Patches to clean up descriptor access in Linux to make it friendly to
virtualization environments. The basic problem is that the GDT must
be write protected, which causes spurious overhead when the GDT lies
on the same page as other data. This problem exists both for VMware
and Xen; Xen actually requires page isolation, so we have implemented
the most general and compatible solution. While VMware suffers only
from false sharing, Xen suffers from the false-validation problem,
which requires the extra space for the GDT page to be zeroed.
The GDTs for secondary processors are allocated dynamically to avoid
bloating kernel static data with GDTs for not-present processors.

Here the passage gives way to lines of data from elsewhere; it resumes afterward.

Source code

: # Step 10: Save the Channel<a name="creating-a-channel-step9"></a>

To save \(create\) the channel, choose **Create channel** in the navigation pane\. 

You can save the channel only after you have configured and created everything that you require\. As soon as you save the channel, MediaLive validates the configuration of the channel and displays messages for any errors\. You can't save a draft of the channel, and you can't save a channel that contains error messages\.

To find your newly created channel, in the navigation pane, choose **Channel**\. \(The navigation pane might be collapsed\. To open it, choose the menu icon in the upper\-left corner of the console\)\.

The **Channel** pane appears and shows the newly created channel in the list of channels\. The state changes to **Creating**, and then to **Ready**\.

Along the way, I discovered two serious but subtle problems; there
was no consistent mechanism for converting an EIP to a linear address,
which presented a serious challenge for the kprobes code, since the
LDT is protected by a semaphore which must be acquired in user
context, with interrupts enabled. The second problem was that %fs,
and %gs could end up loaded with bad cached values after a PnP or APM
BIOS call.
Many other small enhancements to readability, compactness, correctness,
and overall goodness were discovered along the way.
The core piece of these patches is getting the GDT page aligned;
I wil rework or deprecate any other pieces of this that are not
wanted / unnecessary / (hopefully not) buggy.
Testing: 4 way SMP boot-halts, kernel compiles, stress, UML, LDT
test suites, insane cross-modifying code for breakpoint testing.